Try it:
Transcribe each record exactly, but omit pictures.

Data to use:
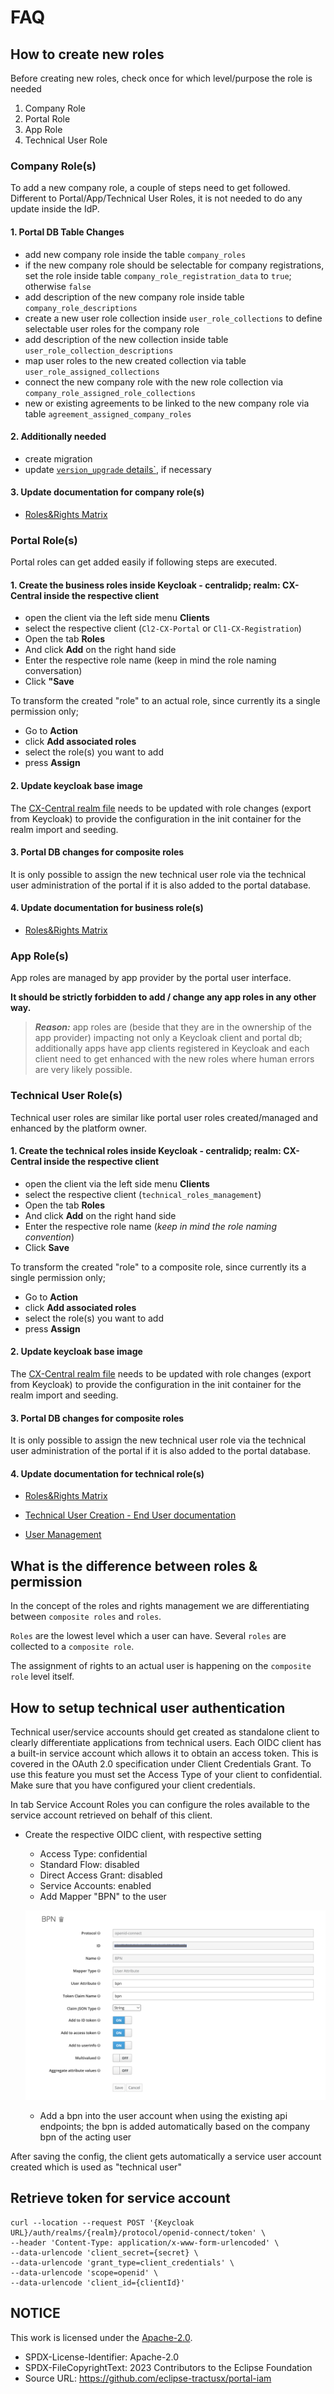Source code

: # FAQ

## How to create new roles

Before creating new roles, check once for which level/purpose the role is needed

1. Company Role
2. Portal Role
3. App Role
4. Technical User Role

### Company Role(s)

To add a new company role, a couple of steps need to get followed.
Different to Portal/App/Technical User Roles, it is not needed to do any update inside the IdP.

#### 1. Portal DB Table Changes

- add new company role inside the table `company_roles`
- if the new company role should be selectable for company registrations, set the role inside table `company_role_registration_data` to `true`; otherwise `false`
- add description of the new company role inside table `company_role_descriptions`
- create a new user role collection inside `user_role_collections` to define selectable user roles for the company role
- add description of the new collection inside table `user_role_collection_descriptions`
- map user roles to the new created collection via table `user_role_assigned_collections`
- connect the new company role with the new role collection via `company_role_assigned_role_collections`
- new or existing agreements to be linked to the new company role via table `agreement_assigned_company_roles`

#### 2. Additionally needed

- create migration
- update [`version_upgrade` details`](https://github.com/eclipse-tractusx/portal-assets/blob/main/docs/admin/Version%20Upgrade), if necessary

#### 3. Update documentation for company role(s)

- [Roles&Rights Matrix](/docs/admin/technical-documentation/06.%20Roles%20&%20Rights%20Concept.md#253-portal-application)

### Portal Role(s)

Portal roles can get added easily if following steps are executed.

#### 1. Create the business roles inside Keycloak - centralidp; realm: CX-Central inside the respective client

- open the client via the left side menu **Clients**
- select the respective client (`Cl2-CX-Portal` or `Cl1-CX-Registration`)
- Open the tab **Roles**
- And click **Add** on the right hand side
- Enter the respective role name (keep in mind the role naming conversation)
- Click **"Save**

To transform the created "role" to an actual role, since currently its a single permission only;

- Go to **Action**
- click **Add associated roles**
- select the role(s) you want to add
- press **Assign**
  
#### 2. Update keycloak base image

The [CX-Central realm file](/import/realm-config/generic/catenax-central/CX-Central-realm.json) needs to be updated with role changes (export from Keycloak) to provide the configuration in the init container for the realm import and seeding.

#### 3. Portal DB changes for composite roles

It is only possible to assign the new technical user role via the technical user administration of the portal if it is also added to the portal database.

#### 4. Update documentation for business role(s)

- [Roles&Rights Matrix](/docs/admin/technical-documentation/06.%20Roles%20&%20Rights%20Concept.md#253-portal-application)

### App Role(s)

App roles are managed by app provider by the portal user interface.

**It should be strictly forbidden to add / change any app roles in any other way.**

>**_Reason:_**
>app roles are (beside that they are in the ownership of the app provider) impacting not only a Keycloak client and portal db; additionally apps have app clients registered in Keycloak and each client need to get enhanced with the new roles where human errors are very likely possible.

### Technical User Role(s)

Technical user roles are similar like portal user roles created/managed and enhanced by the platform owner.

#### 1. Create the technical roles inside Keycloak - centralidp; realm: CX-Central inside the respective client

- open the client via the left side menu **Clients**
- select the respective client (`technical_roles_management`)
- Open the tab **Roles**
- And click **Add** on the right hand side
- Enter the respective role name (_keep in mind the role naming convention_)
- Click **Save**

To transform the created "role" to a composite role, since currently its a single permission only;

- Go to **Action**
- click **Add associated roles**
- select the role(s) you want to add
- press **Assign**
  
#### 2. Update keycloak base image

The [CX-Central realm file](/import/realm-config/generic/catenax-central/CX-Central-realm.json) needs to be updated with role changes (export from Keycloak) to provide the configuration in the init container for the realm import and seeding.

#### 3. Portal DB changes for composite roles

It is only possible to assign the new technical user role via the technical user administration of the portal if it is also added to the portal database.

#### 4. Update documentation for technical role(s)

- [Roles&Rights Matrix](/docs/admin/technical-documentation/06.%20Roles%20&%20Rights%20Concept.md#253b-technical-user-accounts)
  
- [Technical User Creation - End User documentation](https://github.com/eclipse-tractusx/portal-assets/blob/main/docs/user/03.%20User%20Management/03.%20Technical%20User/02.%20Create%20Technical%20User.md#available-technical-user-roles)
- [User Management](/docs/admin/technical-documentation/04.%20User%20Management.md)
  
## What is the difference between roles & permission

In the concept of the roles and rights management we are differentiating between `composite roles` and `roles`.

`Roles` are the lowest level which a user can have. Several `roles` are collected to a `composite role`.

The assignment of rights to an actual user is happening on the `composite role` level itself.

## How to setup technical user authentication

Technical user/service accounts should get created as standalone client to clearly differentiate applications from technical users.
Each OIDC client has a built-in service account which allows it to obtain an access token.
This is covered in the OAuth 2.0 specification under Client Credentials Grant. To use this feature you must set the Access Type of your client to confidential. Make sure that you have configured your client credentials.

In tab Service Account Roles you can configure the roles available to the service account retrieved on behalf of this client.

- Create the respective OIDC client, with respective setting

  - Access Type: confidential
  - Standard Flow: disabled
  - Direct Access Grant: disabled
  - Service Accounts: enabled
  - Add Mapper "BPN" to the user

  ![Bpn](/docs/static/bpn.png)

  - Add a bpn into the user account when using the existing api endpoints; the bpn is added automatically based on the company bpn of the acting user

After saving the config, the client gets automatically a service user account created which is used as "technical user"

## Retrieve token for service account

```text
curl --location --request POST '{Keycloak URL}/auth/realms/{realm}/protocol/openid-connect/token' \
--header 'Content-Type: application/x-www-form-urlencoded' \
--data-urlencode 'client_secret={secret} \
--data-urlencode 'grant_type=client_credentials' \
--data-urlencode 'scope=openid' \
--data-urlencode 'client_id={clientId}'
```

## NOTICE

This work is licensed under the [Apache-2.0](https://www.apache.org/licenses/LICENSE-2.0).

- SPDX-License-Identifier: Apache-2.0
- SPDX-FileCopyrightText: 2023 Contributors to the Eclipse Foundation
- Source URL: <https://github.com/eclipse-tractusx/portal-iam>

Output of the task:
Source code

: # FAQ

## How to create new roles

Before creating new roles, check once for which level/purpose the role is needed

1. Company Role
2. Portal Role
3. App Role
4. Technical User Role

### Company Role(s)

To add a new company role, a couple of steps need to get followed.
Different to Portal/App/Technical User Roles, it is not needed to do any update inside the IdP.

#### 1. Portal DB Table Changes

- add new company role inside the table `company_roles`
- if the new company role should be selectable for company registrations, set the role inside table `company_role_registration_data` to `true`; otherwise `false`
- add description of the new company role inside table `company_role_descriptions`
- create a new user role collection inside `user_role_collections` to define selectable user roles for the company role
- add description of the new collection inside table `user_role_collection_descriptions`
- map user roles to the new created collection via table `user_role_assigned_collections`
- connect the new company role with the new role collection via `company_role_assigned_role_collections`
- new or existing agreements to be linked to the new company role via table `agreement_assigned_company_roles`

#### 2. Additionally needed

- create migration
- update [`version_upgrade` details`](https://github.com/eclipse-tractusx/portal-assets/blob/main/docs/admin/Version%20Upgrade), if necessary

#### 3. Update documentation for company role(s)

- [Roles&Rights Matrix](/docs/admin/technical-documentation/06.%20Roles%20&%20Rights%20Concept.md#253-portal-application)

### Portal Role(s)

Portal roles can get added easily if following steps are executed.

#### 1. Create the business roles inside Keycloak - centralidp; realm: CX-Central inside the respective client

- open the client via the left side menu **Clients**
- select the respective client (`Cl2-CX-Portal` or `Cl1-CX-Registration`)
- Open the tab **Roles**
- And click **Add** on the right hand side
- Enter the respective role name (keep in mind the role naming conversation)
- Click **"Save**

To transform the created "role" to an actual role, since currently its a single permission only;

- Go to **Action**
- click **Add associated roles**
- select the role(s) you want to add
- press **Assign**
  
#### 2. Update keycloak base image

The [CX-Central realm file](/import/realm-config/generic/catenax-central/CX-Central-realm.json) needs to be updated with role changes (export from Keycloak) to provide the configuration in the init container for the realm import and seeding.

#### 3. Portal DB changes for composite roles

It is only possible to assign the new technical user role via the technical user administration of the portal if it is also added to the portal database.

#### 4. Update documentation for business role(s)

- [Roles&Rights Matrix](/docs/admin/technical-documentation/06.%20Roles%20&%20Rights%20Concept.md#253-portal-application)

### App Role(s)

App roles are managed by app provider by the portal user interface.

**It should be strictly forbidden to add / change any app roles in any other way.**

>**_Reason:_**
>app roles are (beside that they are in the ownership of the app provider) impacting not only a Keycloak client and portal db; additionally apps have app clients registered in Keycloak and each client need to get enhanced with the new roles where human errors are very likely possible.

### Technical User Role(s)

Technical user roles are similar like portal user roles created/managed and enhanced by the platform owner.

#### 1. Create the technical roles inside Keycloak - centralidp; realm: CX-Central inside the respective client

- open the client via the left side menu **Clients**
- select the respective client (`technical_roles_management`)
- Open the tab **Roles**
- And click **Add** on the right hand side
- Enter the respective role name (_keep in mind the role naming convention_)
- Click **Save**

To transform the created "role" to a composite role, since currently its a single permission only;

- Go to **Action**
- click **Add associated roles**
- select the role(s) you want to add
- press **Assign**
  
#### 2. Update keycloak base image

The [CX-Central realm file](/import/realm-config/generic/catenax-central/CX-Central-realm.json) needs to be updated with role changes (export from Keycloak) to provide the configuration in the init container for the realm import and seeding.

#### 3. Portal DB changes for composite roles

It is only possible to assign the new technical user role via the technical user administration of the portal if it is also added to the portal database.

#### 4. Update documentation for technical role(s)

- [Roles&Rights Matrix](/docs/admin/technical-documentation/06.%20Roles%20&%20Rights%20Concept.md#253b-technical-user-accounts)
  
- [Technical User Creation - End User documentation](https://github.com/eclipse-tractusx/portal-assets/blob/main/docs/user/03.%20User%20Management/03.%20Technical%20User/02.%20Create%20Technical%20User.md#available-technical-user-roles)
- [User Management](/docs/admin/technical-documentation/04.%20User%20Management.md)
  
## What is the difference between roles & permission

In the concept of the roles and rights management we are differentiating between `composite roles` and `roles`.

`Roles` are the lowest level which a user can have. Several `roles` are collected to a `composite role`.

The assignment of rights to an actual user is happening on the `composite role` level itself.

## How to setup technical user authentication

Technical user/service accounts should get created as standalone client to clearly differentiate applications from technical users.
Each OIDC client has a built-in service account which allows it to obtain an access token.
This is covered in the OAuth 2.0 specification under Client Credentials Grant. To use this feature you must set the Access Type of your client to confidential. Make sure that you have configured your client credentials.

In tab Service Account Roles you can configure the roles available to the service account retrieved on behalf of this client.

- Create the respective OIDC client, with respective setting

  - Access Type: confidential
  - Standard Flow: disabled
  - Direct Access Grant: disabled
  - Service Accounts: enabled
  - Add Mapper "BPN" to the user

  ![Bpn](/docs/static/bpn.png)

  - Add a bpn into the user account when using the existing api endpoints; the bpn is added automatically based on the company bpn of the acting user

After saving the config, the client gets automatically a service user account created which is used as "technical user"

## Retrieve token for service account

```text
curl --location --request POST '{Keycloak URL}/auth/realms/{realm}/protocol/openid-connect/token' \
--header 'Content-Type: application/x-www-form-urlencoded' \
--data-urlencode 'client_secret={secret} \
--data-urlencode 'grant_type=client_credentials' \
--data-urlencode 'scope=openid' \
--data-urlencode 'client_id={clientId}'
```

## NOTICE

This work is licensed under the [Apache-2.0](https://www.apache.org/licenses/LICENSE-2.0).

- SPDX-License-Identifier: Apache-2.0
- SPDX-FileCopyrightText: 2023 Contributors to the Eclipse Foundation
- Source URL: <https://github.com/eclipse-tractusx/portal-iam>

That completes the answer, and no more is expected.